[[ STUDY MATERIAL, beginning ]]

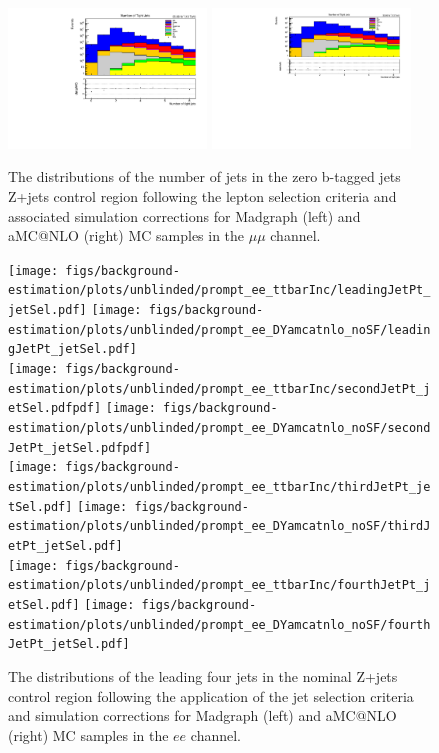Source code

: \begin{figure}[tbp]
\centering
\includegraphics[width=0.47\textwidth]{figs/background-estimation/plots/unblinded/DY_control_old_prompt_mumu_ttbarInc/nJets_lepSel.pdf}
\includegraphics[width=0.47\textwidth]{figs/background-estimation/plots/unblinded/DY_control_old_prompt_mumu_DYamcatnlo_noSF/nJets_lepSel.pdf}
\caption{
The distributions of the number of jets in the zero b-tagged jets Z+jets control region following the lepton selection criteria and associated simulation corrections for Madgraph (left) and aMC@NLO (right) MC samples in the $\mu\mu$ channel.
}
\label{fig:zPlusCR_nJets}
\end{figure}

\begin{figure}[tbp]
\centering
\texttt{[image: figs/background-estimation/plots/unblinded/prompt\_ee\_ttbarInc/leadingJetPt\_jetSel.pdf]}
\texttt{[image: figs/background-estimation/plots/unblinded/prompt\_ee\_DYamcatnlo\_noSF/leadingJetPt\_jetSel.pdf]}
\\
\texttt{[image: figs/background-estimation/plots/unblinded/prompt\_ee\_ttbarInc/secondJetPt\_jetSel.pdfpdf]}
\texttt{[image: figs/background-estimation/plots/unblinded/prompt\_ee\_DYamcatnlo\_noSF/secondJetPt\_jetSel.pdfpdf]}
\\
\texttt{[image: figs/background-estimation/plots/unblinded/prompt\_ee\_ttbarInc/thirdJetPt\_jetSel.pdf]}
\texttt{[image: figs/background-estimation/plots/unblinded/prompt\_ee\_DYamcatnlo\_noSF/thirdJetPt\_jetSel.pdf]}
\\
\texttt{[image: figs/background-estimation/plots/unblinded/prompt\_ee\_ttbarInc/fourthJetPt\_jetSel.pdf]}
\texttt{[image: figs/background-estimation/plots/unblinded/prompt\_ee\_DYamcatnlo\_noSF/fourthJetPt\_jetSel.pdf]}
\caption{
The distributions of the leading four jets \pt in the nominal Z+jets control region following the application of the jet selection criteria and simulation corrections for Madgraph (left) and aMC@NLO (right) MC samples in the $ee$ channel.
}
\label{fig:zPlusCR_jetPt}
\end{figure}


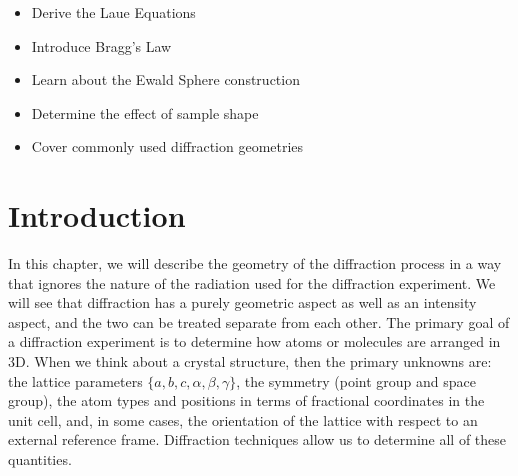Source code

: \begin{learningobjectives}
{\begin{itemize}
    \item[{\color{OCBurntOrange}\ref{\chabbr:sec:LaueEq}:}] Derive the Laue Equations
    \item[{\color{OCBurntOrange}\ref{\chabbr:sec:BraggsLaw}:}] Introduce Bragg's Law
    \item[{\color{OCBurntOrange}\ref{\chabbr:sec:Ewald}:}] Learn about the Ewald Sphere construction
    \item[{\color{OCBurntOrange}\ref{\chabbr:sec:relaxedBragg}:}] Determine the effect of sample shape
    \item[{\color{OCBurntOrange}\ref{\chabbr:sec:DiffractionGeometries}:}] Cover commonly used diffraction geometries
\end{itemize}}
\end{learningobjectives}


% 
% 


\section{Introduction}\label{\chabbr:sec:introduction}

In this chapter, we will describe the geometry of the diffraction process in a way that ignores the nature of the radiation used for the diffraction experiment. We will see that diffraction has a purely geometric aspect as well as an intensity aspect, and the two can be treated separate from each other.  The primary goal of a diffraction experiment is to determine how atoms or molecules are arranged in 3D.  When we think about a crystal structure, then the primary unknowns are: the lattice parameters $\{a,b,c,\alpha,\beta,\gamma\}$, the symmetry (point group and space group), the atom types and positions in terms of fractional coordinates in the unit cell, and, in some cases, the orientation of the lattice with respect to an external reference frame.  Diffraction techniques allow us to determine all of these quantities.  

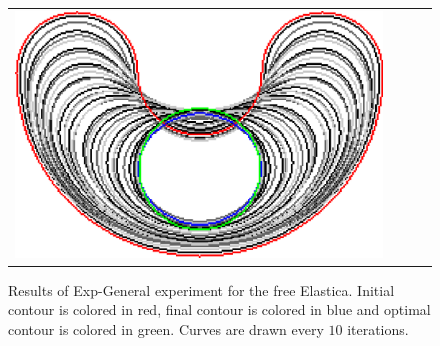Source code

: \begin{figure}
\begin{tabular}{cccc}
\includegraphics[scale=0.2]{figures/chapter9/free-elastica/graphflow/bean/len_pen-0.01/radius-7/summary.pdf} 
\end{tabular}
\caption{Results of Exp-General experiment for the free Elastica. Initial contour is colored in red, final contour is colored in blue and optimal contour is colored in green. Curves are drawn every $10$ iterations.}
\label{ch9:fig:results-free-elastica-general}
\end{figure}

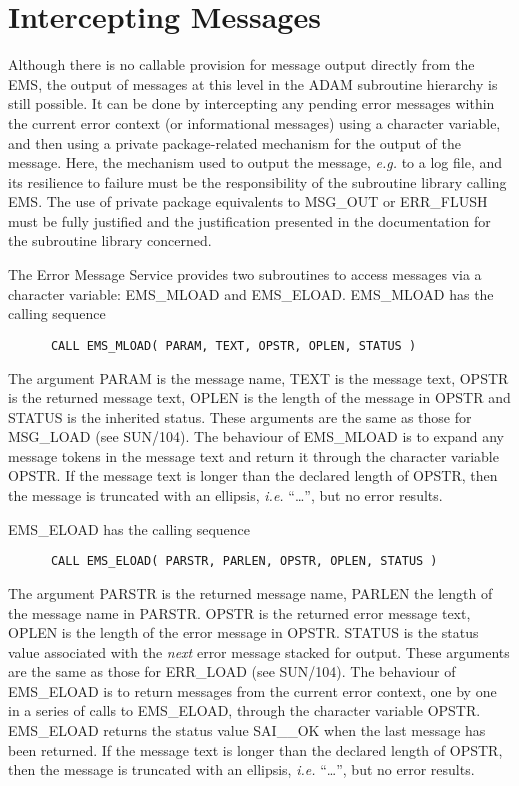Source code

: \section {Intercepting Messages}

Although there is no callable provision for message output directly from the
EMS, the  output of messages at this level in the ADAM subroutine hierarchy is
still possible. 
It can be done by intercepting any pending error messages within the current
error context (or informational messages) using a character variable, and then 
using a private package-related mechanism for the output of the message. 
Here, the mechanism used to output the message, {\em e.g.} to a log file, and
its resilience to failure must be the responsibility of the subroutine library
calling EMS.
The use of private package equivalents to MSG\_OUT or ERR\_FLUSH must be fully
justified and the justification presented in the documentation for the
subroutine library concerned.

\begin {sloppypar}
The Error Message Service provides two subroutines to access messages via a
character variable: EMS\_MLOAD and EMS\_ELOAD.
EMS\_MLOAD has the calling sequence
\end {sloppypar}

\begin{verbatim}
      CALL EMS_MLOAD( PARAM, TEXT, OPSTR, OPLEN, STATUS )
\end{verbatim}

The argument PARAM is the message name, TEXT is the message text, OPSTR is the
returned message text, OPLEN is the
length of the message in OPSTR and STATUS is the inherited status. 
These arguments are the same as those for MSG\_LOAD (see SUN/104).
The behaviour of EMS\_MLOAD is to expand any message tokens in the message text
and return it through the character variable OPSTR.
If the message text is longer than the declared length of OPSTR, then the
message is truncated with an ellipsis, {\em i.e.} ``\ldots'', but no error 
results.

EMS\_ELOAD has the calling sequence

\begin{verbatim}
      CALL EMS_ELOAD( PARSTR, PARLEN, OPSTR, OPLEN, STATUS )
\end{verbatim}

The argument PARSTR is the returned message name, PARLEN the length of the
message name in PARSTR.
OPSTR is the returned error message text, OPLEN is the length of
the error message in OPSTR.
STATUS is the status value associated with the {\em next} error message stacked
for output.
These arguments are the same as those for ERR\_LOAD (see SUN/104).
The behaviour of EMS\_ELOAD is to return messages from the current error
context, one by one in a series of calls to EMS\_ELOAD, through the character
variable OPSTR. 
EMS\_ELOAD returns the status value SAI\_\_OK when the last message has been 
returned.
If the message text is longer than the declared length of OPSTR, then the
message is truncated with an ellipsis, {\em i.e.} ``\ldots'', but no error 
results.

[[ STUDY MATERIAL, end ]]
[[ STUDY MATERIAL, beginning ]]

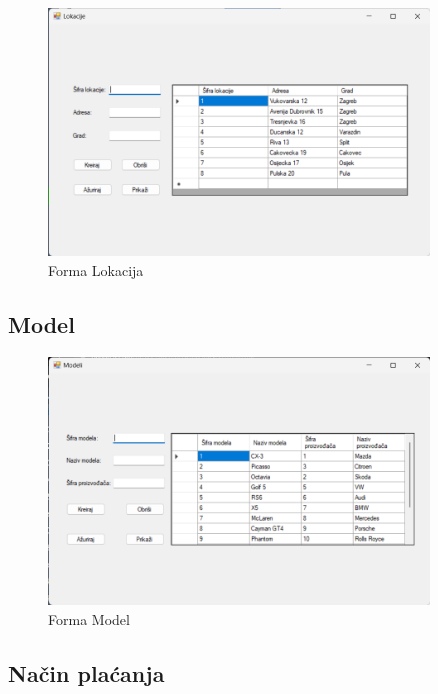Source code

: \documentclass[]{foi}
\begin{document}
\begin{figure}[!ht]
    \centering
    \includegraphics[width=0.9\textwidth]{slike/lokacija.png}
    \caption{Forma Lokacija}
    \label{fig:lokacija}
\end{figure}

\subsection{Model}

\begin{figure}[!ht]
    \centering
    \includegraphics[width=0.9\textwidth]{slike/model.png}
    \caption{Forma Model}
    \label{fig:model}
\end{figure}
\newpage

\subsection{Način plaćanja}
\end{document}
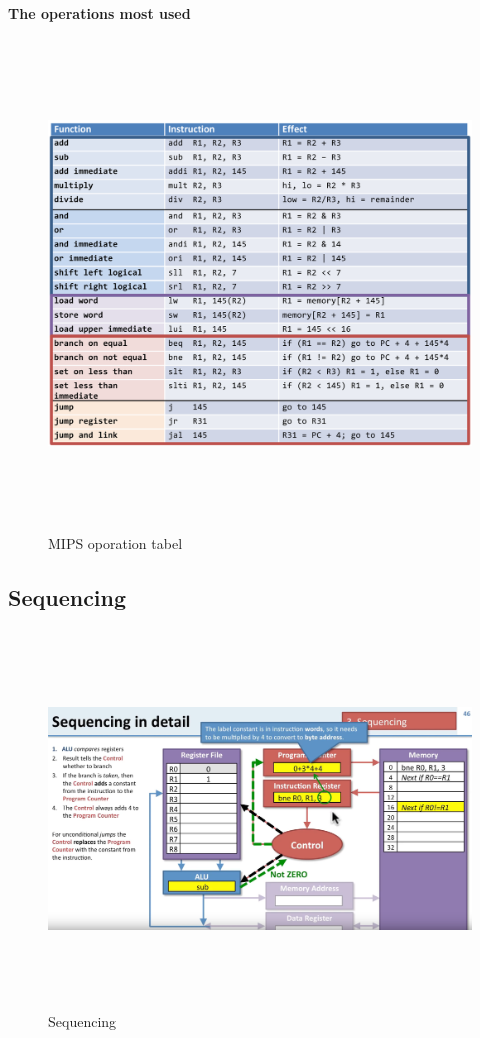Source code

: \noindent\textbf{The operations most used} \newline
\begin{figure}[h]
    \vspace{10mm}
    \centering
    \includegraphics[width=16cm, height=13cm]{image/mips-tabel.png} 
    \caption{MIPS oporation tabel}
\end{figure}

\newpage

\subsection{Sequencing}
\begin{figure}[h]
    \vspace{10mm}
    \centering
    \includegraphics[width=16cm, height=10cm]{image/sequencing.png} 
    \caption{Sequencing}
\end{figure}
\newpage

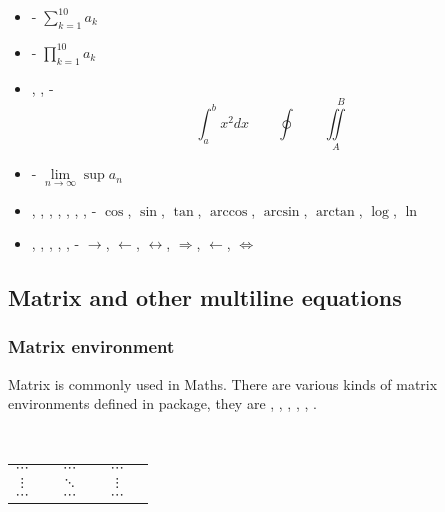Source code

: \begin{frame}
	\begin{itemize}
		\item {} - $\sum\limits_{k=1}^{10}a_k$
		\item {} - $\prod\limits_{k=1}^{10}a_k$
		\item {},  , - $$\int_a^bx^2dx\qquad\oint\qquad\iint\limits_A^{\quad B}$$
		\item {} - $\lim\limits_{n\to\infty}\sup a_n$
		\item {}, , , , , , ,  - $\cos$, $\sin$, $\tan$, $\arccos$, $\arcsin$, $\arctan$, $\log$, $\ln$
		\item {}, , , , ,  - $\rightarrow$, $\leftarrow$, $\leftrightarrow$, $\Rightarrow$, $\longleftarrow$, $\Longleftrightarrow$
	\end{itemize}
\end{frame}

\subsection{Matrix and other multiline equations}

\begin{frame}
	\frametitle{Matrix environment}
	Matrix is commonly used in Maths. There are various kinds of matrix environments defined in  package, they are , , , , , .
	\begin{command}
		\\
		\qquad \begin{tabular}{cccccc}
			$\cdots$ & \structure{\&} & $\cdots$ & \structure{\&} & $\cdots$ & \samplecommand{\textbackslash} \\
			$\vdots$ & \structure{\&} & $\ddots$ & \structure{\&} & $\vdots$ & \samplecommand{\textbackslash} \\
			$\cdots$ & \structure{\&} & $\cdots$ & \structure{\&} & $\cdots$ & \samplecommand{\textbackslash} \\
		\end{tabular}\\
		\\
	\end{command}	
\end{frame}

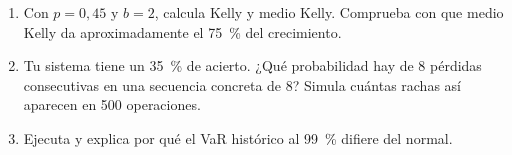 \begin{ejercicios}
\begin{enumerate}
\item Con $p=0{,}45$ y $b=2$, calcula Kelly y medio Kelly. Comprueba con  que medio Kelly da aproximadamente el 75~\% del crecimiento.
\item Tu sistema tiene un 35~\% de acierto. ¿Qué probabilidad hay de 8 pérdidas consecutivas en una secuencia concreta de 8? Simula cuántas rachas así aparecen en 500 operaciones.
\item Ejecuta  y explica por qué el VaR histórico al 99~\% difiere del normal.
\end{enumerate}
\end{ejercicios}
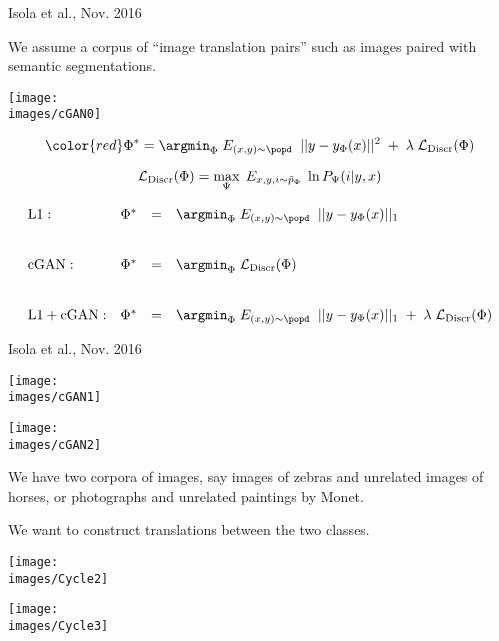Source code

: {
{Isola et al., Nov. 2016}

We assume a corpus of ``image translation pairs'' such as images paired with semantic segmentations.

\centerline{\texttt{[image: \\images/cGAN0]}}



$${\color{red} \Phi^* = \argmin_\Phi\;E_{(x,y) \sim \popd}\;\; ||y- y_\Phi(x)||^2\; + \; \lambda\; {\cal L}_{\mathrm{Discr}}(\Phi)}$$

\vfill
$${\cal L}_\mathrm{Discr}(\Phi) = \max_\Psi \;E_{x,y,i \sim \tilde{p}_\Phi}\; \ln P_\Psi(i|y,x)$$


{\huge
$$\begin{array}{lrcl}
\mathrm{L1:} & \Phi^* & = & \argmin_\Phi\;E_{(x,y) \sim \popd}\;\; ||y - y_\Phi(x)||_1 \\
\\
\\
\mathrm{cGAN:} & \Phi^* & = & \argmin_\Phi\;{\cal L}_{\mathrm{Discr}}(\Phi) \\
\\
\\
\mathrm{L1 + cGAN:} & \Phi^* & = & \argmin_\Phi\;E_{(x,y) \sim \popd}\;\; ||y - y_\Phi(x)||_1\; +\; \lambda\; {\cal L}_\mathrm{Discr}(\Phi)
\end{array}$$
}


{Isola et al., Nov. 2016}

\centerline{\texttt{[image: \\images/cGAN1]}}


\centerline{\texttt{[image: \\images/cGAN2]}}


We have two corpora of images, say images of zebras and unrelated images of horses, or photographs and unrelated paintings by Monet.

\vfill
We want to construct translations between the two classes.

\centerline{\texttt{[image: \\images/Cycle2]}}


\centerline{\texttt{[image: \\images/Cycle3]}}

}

[[ STUDY MATERIAL, end ]]

Return every line from the records above that holds the word "current".

It can be done by intercepting any pending error messages within the current
The behaviour of EMS\_ELOAD is to return messages from the current error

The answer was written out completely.